> The problem
Only one span of the listing below should come back. It runs from the line with "For now use Noggify to get your adt alphamap" through the line with "# Infinite Website", and each of its lines must be reproduced exactly.

───── Supplied entries

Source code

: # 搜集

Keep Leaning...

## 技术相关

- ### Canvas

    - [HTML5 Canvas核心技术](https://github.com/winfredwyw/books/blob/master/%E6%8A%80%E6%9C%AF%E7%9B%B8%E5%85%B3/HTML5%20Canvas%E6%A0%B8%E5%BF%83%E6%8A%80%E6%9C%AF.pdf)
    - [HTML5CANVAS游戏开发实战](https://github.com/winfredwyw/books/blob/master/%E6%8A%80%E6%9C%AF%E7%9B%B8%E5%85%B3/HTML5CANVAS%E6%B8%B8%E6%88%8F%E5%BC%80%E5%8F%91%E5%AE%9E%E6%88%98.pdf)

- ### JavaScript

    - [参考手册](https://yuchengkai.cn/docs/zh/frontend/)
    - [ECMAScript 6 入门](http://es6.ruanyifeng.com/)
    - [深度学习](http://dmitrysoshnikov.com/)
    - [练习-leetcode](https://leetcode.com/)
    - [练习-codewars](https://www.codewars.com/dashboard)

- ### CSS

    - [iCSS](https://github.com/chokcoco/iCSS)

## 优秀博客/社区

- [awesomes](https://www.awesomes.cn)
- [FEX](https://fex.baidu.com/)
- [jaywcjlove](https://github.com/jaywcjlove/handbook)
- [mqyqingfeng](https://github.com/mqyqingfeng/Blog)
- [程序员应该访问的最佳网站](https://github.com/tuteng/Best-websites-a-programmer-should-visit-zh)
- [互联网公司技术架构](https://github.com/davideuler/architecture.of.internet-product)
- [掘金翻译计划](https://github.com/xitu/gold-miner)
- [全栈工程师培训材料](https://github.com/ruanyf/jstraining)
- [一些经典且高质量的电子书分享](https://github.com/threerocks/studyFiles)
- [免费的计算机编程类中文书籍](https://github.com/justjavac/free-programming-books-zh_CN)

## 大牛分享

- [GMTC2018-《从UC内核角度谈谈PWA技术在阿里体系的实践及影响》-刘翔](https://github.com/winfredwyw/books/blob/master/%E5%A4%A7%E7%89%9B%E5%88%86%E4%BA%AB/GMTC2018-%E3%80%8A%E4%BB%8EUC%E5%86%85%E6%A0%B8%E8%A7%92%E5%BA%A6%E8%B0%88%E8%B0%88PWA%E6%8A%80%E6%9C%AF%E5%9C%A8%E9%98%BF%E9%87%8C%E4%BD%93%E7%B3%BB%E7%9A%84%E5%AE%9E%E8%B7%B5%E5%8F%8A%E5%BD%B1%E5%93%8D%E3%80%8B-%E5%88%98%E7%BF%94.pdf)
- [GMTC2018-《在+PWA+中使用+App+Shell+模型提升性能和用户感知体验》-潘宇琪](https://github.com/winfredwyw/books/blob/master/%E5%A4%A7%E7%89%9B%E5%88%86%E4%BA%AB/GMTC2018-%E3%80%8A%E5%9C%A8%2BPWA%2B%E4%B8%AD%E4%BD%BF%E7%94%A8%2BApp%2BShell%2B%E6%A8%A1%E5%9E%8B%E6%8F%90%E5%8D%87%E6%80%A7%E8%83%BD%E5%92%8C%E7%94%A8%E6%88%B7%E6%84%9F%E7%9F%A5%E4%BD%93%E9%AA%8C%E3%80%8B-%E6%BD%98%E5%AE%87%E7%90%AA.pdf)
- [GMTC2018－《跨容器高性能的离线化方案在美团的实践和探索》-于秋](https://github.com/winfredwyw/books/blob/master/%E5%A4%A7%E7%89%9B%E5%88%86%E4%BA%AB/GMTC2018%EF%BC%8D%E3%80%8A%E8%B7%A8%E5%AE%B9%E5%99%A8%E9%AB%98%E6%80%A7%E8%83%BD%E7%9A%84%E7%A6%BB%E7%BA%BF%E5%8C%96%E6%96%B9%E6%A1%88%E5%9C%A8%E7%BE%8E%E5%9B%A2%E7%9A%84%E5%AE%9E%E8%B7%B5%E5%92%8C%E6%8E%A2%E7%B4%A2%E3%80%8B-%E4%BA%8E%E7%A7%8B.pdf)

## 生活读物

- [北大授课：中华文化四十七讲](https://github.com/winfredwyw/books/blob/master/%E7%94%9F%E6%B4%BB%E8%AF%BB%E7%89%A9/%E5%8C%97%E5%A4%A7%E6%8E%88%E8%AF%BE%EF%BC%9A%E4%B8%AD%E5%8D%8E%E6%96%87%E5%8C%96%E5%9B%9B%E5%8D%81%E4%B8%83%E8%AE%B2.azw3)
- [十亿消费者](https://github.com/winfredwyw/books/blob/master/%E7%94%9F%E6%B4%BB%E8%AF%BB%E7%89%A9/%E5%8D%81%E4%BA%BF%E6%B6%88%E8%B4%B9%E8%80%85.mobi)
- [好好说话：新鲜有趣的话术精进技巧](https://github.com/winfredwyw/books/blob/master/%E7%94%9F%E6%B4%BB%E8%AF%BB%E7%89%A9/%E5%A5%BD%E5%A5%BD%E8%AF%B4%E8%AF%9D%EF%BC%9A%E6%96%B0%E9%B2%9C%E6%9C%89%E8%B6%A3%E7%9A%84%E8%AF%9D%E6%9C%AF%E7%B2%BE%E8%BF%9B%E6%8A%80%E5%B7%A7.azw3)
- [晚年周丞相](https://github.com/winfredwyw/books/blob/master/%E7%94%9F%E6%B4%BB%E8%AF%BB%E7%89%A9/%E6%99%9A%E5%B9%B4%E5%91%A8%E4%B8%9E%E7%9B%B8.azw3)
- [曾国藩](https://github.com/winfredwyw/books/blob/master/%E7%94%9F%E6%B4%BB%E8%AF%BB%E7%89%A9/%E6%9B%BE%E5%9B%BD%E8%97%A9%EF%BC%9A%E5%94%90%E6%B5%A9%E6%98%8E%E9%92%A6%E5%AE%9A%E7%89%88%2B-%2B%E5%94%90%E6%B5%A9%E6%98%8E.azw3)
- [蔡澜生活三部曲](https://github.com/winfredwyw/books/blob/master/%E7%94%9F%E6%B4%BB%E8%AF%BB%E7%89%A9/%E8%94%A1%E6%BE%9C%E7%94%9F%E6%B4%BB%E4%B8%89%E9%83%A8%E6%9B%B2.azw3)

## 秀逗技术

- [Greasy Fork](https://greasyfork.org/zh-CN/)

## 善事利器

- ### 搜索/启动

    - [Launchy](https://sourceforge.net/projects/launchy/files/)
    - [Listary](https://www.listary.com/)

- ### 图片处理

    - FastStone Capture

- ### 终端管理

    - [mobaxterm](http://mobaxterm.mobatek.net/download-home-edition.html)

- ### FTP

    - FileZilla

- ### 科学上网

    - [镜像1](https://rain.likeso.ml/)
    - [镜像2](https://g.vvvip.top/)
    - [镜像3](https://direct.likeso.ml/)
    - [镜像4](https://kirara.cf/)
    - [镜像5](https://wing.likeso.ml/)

──────────
───── Supplied entries

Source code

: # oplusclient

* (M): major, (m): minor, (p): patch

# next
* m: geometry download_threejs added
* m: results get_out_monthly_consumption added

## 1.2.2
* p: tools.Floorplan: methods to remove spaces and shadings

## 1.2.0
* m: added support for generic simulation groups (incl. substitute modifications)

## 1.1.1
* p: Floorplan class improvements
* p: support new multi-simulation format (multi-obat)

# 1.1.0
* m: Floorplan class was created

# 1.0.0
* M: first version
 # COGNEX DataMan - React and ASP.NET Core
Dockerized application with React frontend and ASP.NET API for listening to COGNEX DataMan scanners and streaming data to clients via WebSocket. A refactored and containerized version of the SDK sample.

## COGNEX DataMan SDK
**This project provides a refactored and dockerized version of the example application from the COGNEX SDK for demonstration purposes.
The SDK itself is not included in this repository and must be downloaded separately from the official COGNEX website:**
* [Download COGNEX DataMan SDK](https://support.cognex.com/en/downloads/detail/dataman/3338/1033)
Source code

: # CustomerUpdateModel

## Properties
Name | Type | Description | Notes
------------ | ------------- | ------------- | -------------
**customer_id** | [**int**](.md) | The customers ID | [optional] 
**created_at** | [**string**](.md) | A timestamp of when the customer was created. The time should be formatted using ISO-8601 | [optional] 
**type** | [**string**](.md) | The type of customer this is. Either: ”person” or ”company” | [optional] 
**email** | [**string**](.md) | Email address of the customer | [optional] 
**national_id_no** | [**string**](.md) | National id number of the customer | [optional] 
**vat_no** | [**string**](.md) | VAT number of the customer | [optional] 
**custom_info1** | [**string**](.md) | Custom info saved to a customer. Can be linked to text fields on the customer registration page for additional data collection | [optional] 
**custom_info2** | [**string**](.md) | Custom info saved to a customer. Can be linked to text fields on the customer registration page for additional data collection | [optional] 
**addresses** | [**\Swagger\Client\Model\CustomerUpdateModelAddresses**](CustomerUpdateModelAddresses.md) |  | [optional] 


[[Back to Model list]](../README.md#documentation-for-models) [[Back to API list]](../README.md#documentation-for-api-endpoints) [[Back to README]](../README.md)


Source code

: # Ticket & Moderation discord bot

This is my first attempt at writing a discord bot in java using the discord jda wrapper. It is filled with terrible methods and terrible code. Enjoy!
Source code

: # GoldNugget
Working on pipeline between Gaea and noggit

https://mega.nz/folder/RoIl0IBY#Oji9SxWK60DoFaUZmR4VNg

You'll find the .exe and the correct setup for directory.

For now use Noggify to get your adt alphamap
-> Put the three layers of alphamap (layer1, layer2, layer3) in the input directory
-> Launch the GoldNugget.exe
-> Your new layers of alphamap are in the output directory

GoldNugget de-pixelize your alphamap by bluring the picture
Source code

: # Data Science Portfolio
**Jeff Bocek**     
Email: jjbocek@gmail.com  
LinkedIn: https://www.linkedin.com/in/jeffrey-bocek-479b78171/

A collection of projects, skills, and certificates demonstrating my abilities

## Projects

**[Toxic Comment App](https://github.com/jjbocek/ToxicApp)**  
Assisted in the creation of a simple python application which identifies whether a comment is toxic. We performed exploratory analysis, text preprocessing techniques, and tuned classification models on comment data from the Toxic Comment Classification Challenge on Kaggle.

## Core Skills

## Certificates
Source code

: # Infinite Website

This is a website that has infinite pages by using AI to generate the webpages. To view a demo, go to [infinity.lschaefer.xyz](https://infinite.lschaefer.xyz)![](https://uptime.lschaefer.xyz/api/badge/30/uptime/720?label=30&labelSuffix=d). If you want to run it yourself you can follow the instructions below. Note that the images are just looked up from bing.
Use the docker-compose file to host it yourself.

──────────
───── Supplied entries

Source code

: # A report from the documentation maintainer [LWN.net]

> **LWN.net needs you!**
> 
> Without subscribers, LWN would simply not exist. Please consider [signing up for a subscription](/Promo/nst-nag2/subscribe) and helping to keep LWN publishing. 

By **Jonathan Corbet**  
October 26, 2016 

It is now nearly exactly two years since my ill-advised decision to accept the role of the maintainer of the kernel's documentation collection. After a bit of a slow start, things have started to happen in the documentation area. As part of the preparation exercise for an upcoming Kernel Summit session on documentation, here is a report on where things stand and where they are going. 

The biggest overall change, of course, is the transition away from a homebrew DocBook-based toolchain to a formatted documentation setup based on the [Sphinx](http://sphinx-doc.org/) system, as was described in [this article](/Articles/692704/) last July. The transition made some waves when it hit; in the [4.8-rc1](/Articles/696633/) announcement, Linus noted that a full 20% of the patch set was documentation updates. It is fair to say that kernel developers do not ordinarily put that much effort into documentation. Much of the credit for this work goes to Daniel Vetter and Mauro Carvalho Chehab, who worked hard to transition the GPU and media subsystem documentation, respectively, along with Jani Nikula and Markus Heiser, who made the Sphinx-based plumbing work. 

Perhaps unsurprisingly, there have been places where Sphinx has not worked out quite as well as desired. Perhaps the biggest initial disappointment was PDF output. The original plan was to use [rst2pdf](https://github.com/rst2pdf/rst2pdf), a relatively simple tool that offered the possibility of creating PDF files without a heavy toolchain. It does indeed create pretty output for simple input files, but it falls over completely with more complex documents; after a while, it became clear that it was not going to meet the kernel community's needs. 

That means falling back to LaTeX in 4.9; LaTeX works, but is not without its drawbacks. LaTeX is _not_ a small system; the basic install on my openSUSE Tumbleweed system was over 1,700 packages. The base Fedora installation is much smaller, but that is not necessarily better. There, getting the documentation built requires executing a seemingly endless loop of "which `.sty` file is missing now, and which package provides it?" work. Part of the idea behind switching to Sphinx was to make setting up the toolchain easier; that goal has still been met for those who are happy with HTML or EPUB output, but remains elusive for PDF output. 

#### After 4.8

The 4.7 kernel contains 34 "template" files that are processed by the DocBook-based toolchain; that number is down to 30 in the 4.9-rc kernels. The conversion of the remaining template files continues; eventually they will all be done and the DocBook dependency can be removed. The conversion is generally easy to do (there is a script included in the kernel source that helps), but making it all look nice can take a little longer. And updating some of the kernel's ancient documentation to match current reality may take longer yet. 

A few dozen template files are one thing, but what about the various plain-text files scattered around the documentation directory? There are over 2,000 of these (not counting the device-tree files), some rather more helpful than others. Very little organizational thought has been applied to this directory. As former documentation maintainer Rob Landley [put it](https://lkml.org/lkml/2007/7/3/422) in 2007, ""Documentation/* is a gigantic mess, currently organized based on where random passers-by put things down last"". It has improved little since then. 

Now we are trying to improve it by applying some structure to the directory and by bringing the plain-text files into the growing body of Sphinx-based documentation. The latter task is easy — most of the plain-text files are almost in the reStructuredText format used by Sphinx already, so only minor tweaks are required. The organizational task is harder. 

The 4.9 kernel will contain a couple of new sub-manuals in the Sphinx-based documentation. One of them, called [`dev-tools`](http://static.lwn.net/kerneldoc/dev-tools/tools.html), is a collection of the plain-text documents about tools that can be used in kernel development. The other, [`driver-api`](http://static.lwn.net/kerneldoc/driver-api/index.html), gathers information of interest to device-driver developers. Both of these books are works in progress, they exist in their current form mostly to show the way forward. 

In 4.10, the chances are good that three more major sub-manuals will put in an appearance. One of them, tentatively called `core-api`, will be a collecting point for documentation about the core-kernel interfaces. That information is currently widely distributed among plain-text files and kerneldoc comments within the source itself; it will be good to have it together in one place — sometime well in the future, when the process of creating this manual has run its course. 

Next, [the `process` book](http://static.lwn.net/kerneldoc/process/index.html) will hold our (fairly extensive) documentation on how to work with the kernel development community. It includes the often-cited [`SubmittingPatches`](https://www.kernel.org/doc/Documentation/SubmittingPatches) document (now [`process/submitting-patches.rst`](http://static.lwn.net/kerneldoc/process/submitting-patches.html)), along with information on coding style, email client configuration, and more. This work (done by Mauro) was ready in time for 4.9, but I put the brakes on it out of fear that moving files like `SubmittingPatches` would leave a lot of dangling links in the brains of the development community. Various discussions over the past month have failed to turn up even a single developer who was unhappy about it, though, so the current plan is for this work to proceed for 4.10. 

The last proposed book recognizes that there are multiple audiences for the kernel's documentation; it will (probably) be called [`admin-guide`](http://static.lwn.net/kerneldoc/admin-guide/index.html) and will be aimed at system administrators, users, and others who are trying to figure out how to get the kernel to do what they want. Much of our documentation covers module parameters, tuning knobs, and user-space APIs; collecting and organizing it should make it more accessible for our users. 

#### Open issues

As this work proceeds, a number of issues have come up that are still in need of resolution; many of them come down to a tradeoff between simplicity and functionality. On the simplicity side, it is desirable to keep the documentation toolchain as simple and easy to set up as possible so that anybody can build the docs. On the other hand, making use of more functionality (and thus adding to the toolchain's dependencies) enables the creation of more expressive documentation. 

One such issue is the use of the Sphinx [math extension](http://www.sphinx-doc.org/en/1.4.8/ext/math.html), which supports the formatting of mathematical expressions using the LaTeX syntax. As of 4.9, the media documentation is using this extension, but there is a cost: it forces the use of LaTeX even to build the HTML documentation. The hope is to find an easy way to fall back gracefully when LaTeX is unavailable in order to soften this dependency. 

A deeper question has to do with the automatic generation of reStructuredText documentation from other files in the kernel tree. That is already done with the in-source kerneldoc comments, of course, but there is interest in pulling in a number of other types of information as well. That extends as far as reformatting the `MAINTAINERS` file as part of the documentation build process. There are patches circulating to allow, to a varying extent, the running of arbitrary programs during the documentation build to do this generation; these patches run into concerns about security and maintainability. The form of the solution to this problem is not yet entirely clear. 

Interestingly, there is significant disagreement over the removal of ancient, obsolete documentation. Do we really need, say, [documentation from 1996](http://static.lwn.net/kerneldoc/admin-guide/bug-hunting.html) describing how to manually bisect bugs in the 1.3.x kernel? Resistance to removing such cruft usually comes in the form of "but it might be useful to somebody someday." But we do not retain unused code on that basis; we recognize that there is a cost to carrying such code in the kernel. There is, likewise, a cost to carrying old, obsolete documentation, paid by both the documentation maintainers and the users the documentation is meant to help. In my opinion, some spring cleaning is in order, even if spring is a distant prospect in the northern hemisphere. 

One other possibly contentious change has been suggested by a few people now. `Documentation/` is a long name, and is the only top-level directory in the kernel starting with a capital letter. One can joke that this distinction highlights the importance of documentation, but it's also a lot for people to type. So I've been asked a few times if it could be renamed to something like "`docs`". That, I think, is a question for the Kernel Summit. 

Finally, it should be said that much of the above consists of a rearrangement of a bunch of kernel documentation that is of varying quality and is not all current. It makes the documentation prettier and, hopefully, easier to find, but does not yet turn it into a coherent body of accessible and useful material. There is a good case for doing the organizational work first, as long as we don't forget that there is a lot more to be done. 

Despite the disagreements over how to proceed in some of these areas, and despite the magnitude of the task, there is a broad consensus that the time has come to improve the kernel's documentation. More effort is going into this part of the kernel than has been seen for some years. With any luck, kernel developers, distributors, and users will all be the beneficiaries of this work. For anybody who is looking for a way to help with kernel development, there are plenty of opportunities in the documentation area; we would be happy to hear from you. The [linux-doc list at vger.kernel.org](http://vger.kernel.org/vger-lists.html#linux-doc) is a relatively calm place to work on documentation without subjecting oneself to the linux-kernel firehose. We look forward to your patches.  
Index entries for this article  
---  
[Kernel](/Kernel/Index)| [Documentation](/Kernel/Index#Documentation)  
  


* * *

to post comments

──────────

> Written response
For now use Noggify to get your adt alphamap
-> Put the three layers of alphamap (layer1, layer2, layer3) in the input directory
-> Launch the GoldNugget.exe
-> Your new layers of alphamap are in the output directory

GoldNugget de-pixelize your alphamap by bluring the picture
Source code

: # Data Science Portfolio
**Jeff Bocek**     
Email: jjbocek@gmail.com  
LinkedIn: https://www.linkedin.com/in/jeffrey-bocek-479b78171/

A collection of projects, skills, and certificates demonstrating my abilities

## Projects

**[Toxic Comment App](https://github.com/jjbocek/ToxicApp)**  
Assisted in the creation of a simple python application which identifies whether a comment is toxic. We performed exploratory analysis, text preprocessing techniques, and tuned classification models on comment data from the Toxic Comment Classification Challenge on Kaggle.

## Core Skills

## Certificates
Source code

: # Infinite Website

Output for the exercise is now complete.